また長くなりますが、その文章を引用します。
『北側の第二の庭は自分の好きな庭である。大きな草木は何一つない。青い小石が敷いてあって、小池が一つ―――珍奇な植物がその縁にあり、小さな島が一つその中にあって、その島には小さな山がいくつかあり、高さは殆んど一尺にも足らぬが、恐らくは一世紀以上の年を経たのも、その中にはある一寸法師的な、桃と松と躑躅がある小型の湖水が一つ―――その中心を占めている。ではあるがこの作品は、そう見せようと計画されていたようにして見ると、目に少しも小型なものとは見えぬ、それを見渡す客間の或る一角から見ると、石を投げれば届くほどの遠さに、向うに真の島のある、真の湖岸の景である。・・・・・・
この池の緑の其処此処に、そして殆ど水と水平に、その上に立つことも座ることも出来、その湖沼住者を窺うことも、その水中植物を世話することもできる、平たい大きな石が置いてある。池には、その輝かしい緑の葉面が、水の表に油の如く浮いて居る美しい睡蓮があり、また二種類の、一つは淡紅い花をつけるもの、一つは純白の花をつけるものと、多くの蓮がある。岸に沿うて、三稜鏡的菫色の花を咲かす菖蒲が生えて居り、それからまた装飾的な種々な、草や羊歯や苔がある。が、この池は蓮池で、蓮がその最も大なる妙趣となって居るのである。葉が始めて解れる時から最後の花が落つる時まで、その驚くべき生長の一々の相(すがた)を見るのは楽しみである。殊に雨降りの日には蓮は観察に値する。その盃形の大きな葉が、池の上高く揺れつつ雨を受けて暫くの間それを保つ。が、葉の中の水が或る一定の水平に達すると、屹度茎が曲ってポチャリと高い音を立てて水を零す。・・・・・・』
▲右に床の間が見えています。座敷です。机のある部屋とその向こう隣りの部屋は普段の生活空間だそうです。座敷の裏側の部屋もそうですね。

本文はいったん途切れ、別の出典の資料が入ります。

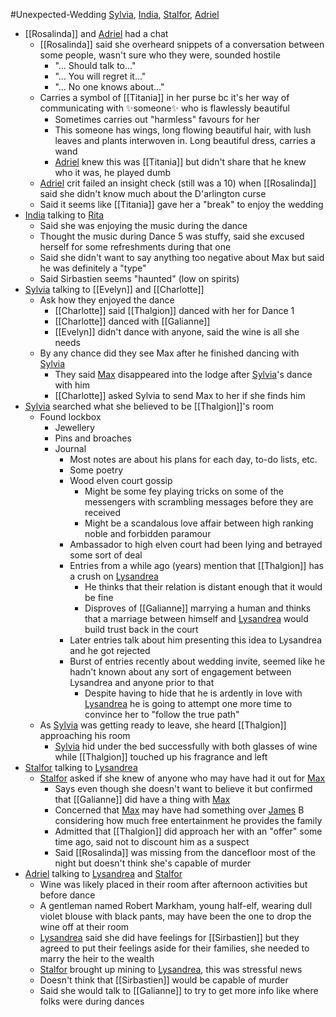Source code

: #Unexpected-Wedding 
[Sylvia](PCs/Past/Sylvia.md), [India](PCs/Current/India.md), [Stalfor](PCs/Current/Stalfor.md), [Adriel](PCs/Current/Adriel.md)

- [[Rosalinda]] and [Adriel](PCs/Current/Adriel.md) had a chat
	- [[Rosalinda]] said she overheard snippets of a conversation between some people, wasn't sure who they were, sounded hostile
		- "... Should talk to..."
		- "... You will regret it..."
		- "... No one knows about..."
	- Carries a symbol of [[Titania]] in her purse bc it's her way of communicating with ✨someone✨ who is flawlessly beautiful
		- Sometimes carries out "harmless" favours for her
		- This someone has wings, long flowing beautiful hair, with lush leaves and plants interwoven in. Long beautiful dress, carries a wand
		- [Adriel](PCs/Current/Adriel.md) knew this was [[Titania]] but didn't share that he knew who it was, he played dumb
	- [Adriel](PCs/Current/Adriel.md) crit failed an insight check (still was a 10) when [[Rosalinda]] said she didn't know much about the D'arlington curse
	- Said it seems like [[Titania]] gave her a "break" to enjoy the wedding
- [India](PCs/Current/India.md) talking to [Rita](NPCs/Living/Rita.md)
	- Said she was enjoying the music during the dance
	- Thought the music during Dance 5 was stuffy, said she excused herself for some refreshments during that one
	- Said she didn't want to say anything too negative about Max but said he was definitely a "type"
	- Said Sirbastien seems "haunted" (low on spirits)
- [Sylvia](PCs/Past/Sylvia.md) talking to [[Evelyn]] and [[Charlotte]]
	- Ask how they enjoyed the dance
		- [[Charlotte]] said [[Thalgion]] danced with her for Dance 1
		- [[Charlotte]] danced with [[Galianne]]
		- [[Evelyn]] didn't dance with anyone, said the wine is all she needs
	- By any chance did they see Max after he finished dancing with [Sylvia](PCs/Past/Sylvia.md)
		- They said [Max](NPCs/Deceased/Max.md) disappeared into the lodge after [Sylvia](PCs/Past/Sylvia.md)'s dance with him
		- [[Charlotte]] asked Sylvia to send Max to her if she finds him
- [Sylvia](PCs/Past/Sylvia.md) searched what she believed to be [[Thalgion]]'s room
	- Found lockbox
		- Jewellery
		- Pins and broaches
		- Journal
			- Most notes are about his plans for each day, to-do lists, etc.
			- Some poetry 
			- Wood elven court gossip
				- Might be some fey playing tricks on some of the messengers with scrambling messages before they are received
				- Might be a scandalous love affair between high ranking noble and forbidden paramour
			- Ambassador to high elven court had been lying and betrayed some sort of deal
			- Entries from a while ago (years) mention that [[Thalgion]] has a crush on [Lysandrea](NPCs/Living/Lysandrea.md)
				- He thinks that their relation is distant enough that it would be fine
				- Disproves of [[Galianne]] marrying a human and thinks that a marriage between himself and [Lysandrea](NPCs/Living/Lysandrea.md) would build trust back in the court
			- Later entries talk about him presenting this idea to Lysandrea and he got rejected
			- Burst of entries recently about wedding invite, seemed like he hadn't known about any sort of engagement between Lysandrea and anyone prior to that
				- Despite having to hide that he is ardently in love with [Lysandrea](NPCs/Living/Lysandrea.md) he is going to attempt one more time to convince her to "follow the true path"
	- As [Sylvia](PCs/Past/Sylvia.md) was getting ready to leave, she heard [[Thalgion]] approaching his room
		- [Sylvia](PCs/Past/Sylvia.md) hid under the bed successfully with both glasses of wine while [[Thalgion]] touched up his fragrance and left
- [Stalfor](PCs/Current/Stalfor.md) talking to [Lysandrea](NPCs/Living/Lysandrea.md)
	- [Stalfor](PCs/Current/Stalfor.md) asked if she knew of anyone who may have had it out for [Max](NPCs/Deceased/Max.md)
		- Says even though she doesn't want to believe it but confirmed that [[Galianne]] did have a thing with [Max](NPCs/Deceased/Max.md)
		- Concerned that [Max](NPCs/Deceased/Max.md) may have had something over [James](NPCs/Living/James.md) B considering how much free entertainment he provides the family
		- Admitted that [[Thalgion]] did approach her with an "offer" some time ago, said not to discount him as a suspect
		- Said [[Rosalinda]] was missing from the dancefloor most of the night but doesn't think she's capable of murder
- [Adriel](PCs/Current/Adriel.md) talking to [Lysandrea](NPCs/Living/Lysandrea.md) and [Stalfor](PCs/Current/Stalfor.md)
	- Wine was likely placed in their room after afternoon activities but before dance
	- A gentleman named Robert Markham, young half-elf, wearing dull violet blouse with black pants, may have been the one to drop the wine off at their room
	- [Lysandrea](NPCs/Living/Lysandrea.md) said she did have feelings for [[Sirbastien]] but they agreed to put their feelings aside for their families, she needed to marry the heir to the wealth
	- [Stalfor](PCs/Current/Stalfor.md) brought up mining to [Lysandrea](NPCs/Living/Lysandrea.md), this was stressful news
	- Doesn't think that [[Sirbastien]] would be capable of murder
	- Said she would talk to [[Galianne]] to try to get more info like where folks were during dances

小泉八雲と妻・セツとの暮らしはどんなだったのでしょう? 公開されているこの屋敷は一部だけですから、台所やお風呂なども公開して欲しいものです。11:53ころ。
▲小泉八雲の書斎にも床の間がありました。11:53ころ。
▲書斎から居間と控えの間を振り返って見ました。右の窓からは西の庭、左の窓からは南の庭が見えます。11:54ころ。
S子と二人でこの旧居を見ている間、他に二人だけが訪れて来ましたが、その二人もすぐに出て、静かに見ることができました。
来日して1年目、美しい庭のある格式高い武家屋敷に住み、人生の伴侶も得た小泉八雲はどのような心境だったのでしょう。アイルランド人の父とギリシャ人の母、幼くして両親は離婚し、親の愛薄く育った小泉八雲です。人生で初めて心落ち着く安楽の地を得たのではないでしょうか。この館を訪れて、僕はそんな印象を持ちました。
正午になっていましたから、昼食を食べようと、旧居近くの松江堀川地ビール館へ行きました。
▲宍道湖ですからシジミは外せませんよね。しじみ飯セット520円です。12:17ころ。
▲松江地ビールの歴史は知りませんが、小泉八雲にちなんで「ビアへるん」と命名されています。確か、ペールエールを頼んだんだと思います。12:17ころ。
▲S子が頼んだのは「堀川三色そば」920円。出雲地方はそば処としても有名なのです。出雲そばは更科そばではなく、甘皮ごと石臼で挽いた風味豊かなそばなのだそうです。12:19ころ。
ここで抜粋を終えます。